In line with internal quality management, sponsor organisation processes and ISO 9001:2008 accreditation we are continually reviewing and improving the electronic pharmacovigilance system and its supporting documentation. Feedback from external audits and inspections has also led to improvements to the system. The system has been GCP inspected by the UK Competent Authority on five occasions and is audited by other sponsor organisations on a regular basis with no major findings. Our service is underpinned by an education and training programme that is available to all researchers and their support staff. Without appropriate training any pharmacovigilance service will fail. Field staff have to be aware of the pharmacovigilance office and of the services it provides and must be familiar with the institution’s SOPs regarding safety reporting. To achieve this we have supplemented our standard GCP course with standalone pharmacovigilance workshops and study specific training designed specifically for those undertaking CTIMPs.

Conclusions

While our approach has been successful it is not the only potential solution to the problem. In Glasgow, as elsewhere, we could have decided to outsource the pharmacovigilance service to commercial organisations. This would have been costly and whatever the level of service provided, the legislation is clear that the delegation of tasks does not remove the ultimate responsibility of the sponsor for the conduct of the clinical trial in accordance with the applicable legislation. As such, an extensive oversight mechanism would have had to be established, which in itself would have had resource implications. Cost consideration is always a high priority in the public sector and our decision not to outsource was primarily a financial one.

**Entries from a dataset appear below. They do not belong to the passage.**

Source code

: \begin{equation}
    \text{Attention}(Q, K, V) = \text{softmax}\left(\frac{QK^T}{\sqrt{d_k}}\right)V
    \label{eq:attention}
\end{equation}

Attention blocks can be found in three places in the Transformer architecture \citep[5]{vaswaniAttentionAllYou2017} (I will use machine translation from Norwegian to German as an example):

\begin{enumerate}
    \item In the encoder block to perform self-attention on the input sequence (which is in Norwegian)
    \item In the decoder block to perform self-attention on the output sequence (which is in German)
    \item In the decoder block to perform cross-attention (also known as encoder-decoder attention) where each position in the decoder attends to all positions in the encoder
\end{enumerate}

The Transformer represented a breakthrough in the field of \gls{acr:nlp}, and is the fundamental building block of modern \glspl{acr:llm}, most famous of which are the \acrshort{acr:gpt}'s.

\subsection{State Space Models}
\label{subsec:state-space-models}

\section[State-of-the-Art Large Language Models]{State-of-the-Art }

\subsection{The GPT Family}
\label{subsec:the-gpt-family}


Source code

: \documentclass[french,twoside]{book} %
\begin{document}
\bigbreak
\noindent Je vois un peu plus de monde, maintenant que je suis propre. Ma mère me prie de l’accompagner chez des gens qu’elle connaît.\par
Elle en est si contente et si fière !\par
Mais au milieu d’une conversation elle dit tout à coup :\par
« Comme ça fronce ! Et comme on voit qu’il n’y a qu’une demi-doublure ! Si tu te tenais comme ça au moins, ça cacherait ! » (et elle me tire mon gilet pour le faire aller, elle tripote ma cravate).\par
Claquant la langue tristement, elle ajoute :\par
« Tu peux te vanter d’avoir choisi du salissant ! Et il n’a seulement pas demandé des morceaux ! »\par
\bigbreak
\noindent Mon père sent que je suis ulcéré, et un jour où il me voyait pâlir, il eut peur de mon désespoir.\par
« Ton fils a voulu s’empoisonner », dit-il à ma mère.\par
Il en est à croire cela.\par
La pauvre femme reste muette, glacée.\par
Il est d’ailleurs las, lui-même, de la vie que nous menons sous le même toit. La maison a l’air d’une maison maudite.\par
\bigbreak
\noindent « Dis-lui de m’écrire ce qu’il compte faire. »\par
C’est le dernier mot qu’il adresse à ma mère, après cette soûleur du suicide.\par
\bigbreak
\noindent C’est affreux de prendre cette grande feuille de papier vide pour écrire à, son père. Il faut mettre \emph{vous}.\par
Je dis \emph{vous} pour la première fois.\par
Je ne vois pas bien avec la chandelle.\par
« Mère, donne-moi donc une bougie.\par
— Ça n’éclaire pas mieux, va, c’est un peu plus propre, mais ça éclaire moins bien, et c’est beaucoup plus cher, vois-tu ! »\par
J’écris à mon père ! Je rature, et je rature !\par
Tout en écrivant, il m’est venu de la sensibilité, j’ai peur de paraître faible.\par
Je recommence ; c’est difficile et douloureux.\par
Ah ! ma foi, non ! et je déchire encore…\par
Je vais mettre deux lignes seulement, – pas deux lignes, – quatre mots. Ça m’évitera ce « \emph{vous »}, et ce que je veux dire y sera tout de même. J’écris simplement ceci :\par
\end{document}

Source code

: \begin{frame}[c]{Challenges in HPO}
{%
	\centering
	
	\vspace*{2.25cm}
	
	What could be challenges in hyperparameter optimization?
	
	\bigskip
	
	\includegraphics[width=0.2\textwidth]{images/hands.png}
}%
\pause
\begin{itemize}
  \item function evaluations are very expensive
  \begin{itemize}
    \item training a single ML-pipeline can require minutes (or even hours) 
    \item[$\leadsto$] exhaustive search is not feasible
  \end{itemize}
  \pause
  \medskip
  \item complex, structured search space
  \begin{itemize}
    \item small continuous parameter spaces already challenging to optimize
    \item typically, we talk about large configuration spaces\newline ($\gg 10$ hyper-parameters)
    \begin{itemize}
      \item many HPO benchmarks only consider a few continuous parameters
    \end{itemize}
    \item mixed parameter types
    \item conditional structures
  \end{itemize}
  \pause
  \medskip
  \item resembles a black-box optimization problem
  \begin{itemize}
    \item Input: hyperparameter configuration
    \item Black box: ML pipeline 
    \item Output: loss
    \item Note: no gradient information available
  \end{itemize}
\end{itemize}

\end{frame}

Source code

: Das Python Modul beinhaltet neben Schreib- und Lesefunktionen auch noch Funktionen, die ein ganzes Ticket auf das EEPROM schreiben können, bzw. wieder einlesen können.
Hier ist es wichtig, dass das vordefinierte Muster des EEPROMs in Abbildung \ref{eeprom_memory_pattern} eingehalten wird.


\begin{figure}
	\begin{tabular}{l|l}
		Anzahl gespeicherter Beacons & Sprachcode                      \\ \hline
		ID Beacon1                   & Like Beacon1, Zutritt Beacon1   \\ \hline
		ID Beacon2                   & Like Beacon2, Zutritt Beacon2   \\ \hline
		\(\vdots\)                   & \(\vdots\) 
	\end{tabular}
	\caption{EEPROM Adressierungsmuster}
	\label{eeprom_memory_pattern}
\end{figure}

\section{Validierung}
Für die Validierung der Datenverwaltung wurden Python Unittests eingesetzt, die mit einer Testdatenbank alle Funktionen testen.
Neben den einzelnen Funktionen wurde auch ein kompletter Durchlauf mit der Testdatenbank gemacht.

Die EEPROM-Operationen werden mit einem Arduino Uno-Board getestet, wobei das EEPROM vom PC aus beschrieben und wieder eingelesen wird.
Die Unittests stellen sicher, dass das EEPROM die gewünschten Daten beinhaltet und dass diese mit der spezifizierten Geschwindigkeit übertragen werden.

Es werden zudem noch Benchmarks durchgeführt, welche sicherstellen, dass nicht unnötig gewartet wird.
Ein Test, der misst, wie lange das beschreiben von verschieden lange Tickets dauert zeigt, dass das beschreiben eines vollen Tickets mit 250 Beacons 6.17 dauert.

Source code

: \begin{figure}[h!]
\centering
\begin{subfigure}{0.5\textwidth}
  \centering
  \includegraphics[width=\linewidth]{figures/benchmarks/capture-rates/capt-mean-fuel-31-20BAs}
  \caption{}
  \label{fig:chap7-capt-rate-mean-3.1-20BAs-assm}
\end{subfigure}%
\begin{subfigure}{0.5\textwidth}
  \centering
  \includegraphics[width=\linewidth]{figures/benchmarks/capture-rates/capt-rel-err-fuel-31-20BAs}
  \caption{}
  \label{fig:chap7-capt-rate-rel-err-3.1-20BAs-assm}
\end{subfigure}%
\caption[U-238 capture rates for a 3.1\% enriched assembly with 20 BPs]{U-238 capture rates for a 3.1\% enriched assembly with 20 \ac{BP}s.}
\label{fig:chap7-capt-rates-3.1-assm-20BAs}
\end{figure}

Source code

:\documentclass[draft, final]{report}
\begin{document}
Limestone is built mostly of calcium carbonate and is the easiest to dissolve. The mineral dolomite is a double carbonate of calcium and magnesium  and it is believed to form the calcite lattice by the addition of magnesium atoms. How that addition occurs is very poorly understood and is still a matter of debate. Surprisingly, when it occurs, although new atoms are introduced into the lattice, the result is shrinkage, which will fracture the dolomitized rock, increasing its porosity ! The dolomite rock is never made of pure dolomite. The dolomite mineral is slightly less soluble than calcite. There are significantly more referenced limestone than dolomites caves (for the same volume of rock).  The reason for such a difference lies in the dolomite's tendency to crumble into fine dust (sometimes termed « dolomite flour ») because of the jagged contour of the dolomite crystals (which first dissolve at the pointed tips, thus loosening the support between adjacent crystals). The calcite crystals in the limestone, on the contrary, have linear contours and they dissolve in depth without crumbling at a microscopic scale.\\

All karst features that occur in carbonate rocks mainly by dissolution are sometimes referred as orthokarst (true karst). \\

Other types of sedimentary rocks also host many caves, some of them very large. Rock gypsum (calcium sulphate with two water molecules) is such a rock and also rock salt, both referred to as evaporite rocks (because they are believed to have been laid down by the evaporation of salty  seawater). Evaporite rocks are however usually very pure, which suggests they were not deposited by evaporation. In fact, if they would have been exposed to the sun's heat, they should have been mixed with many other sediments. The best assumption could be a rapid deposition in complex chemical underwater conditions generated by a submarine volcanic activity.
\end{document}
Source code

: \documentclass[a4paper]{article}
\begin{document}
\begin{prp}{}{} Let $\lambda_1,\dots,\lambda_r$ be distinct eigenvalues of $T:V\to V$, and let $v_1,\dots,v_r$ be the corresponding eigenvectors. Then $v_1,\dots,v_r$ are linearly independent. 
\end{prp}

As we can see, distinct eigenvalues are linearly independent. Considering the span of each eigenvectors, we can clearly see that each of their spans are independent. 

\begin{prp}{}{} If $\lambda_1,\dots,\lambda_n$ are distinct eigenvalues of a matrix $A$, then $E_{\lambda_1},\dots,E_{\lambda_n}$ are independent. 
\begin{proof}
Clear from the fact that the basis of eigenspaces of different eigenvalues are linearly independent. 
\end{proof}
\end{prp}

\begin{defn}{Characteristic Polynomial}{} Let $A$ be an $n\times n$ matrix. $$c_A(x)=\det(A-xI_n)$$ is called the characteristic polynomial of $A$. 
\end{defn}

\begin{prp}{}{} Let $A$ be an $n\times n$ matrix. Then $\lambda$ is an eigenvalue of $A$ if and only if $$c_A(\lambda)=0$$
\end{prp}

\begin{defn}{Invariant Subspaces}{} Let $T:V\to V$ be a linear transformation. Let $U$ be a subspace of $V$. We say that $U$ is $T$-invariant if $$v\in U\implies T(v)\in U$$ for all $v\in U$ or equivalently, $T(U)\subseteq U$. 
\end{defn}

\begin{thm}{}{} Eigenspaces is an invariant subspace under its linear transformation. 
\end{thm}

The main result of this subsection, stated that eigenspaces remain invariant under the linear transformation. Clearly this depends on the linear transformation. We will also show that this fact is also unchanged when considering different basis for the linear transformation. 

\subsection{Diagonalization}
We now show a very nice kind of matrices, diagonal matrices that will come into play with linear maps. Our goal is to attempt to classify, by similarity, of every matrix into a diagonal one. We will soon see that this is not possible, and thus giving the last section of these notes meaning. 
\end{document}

Because we are working in a constantly changing regulatory landscape we need to be able to respond to new legislation and governance systems. Within the UK we can expect major changes in the governance of clinical research following the publication of Academy of Medical Sciences Report [11] and the Proposal for a Regulation of the European Parliament and of the Council on clinical trials on medicinal products for human use, and repealing Directive 2001/20/EC [12]. Having a dedicated pharmacovigilance staff who can keep abreast of these changes and amend their systems accordingly will ensure that the sponsor organisation and investigators are operating in a fully compliant way.

Abbreviations

ATIMP: Advanced Therapy Investigational Medicinal Product; CTIMP: Clinical trial of an investigational medicinal product; DSUR: Development Safety Update Report; IDMC: Independent Data Monitoring Committee; NHS: National Health Service; SOP: Standard operating procedure; GCP: Good Clinical Practice; SAE: Serious Adverse Event; SAR: Serious Adverse Reaction; SUSAR: Suspected unexpected serious adverse reaction; ICH: International Conference on Harmonisation.

Competing interests

The authors declare that they have no competing interests.

Authors’ contributions

All authors were involved in the establishment of the Pharmacovigilance Service. EMD, AG, and SK drafted the manuscript. ET and ESR reviewed the manuscript. All authors read and approved the final manuscript.

Acknowledgements

We would like to express our gratitude to Fiona Selfridge who provided administrative support in the Pharmacovigilance Office.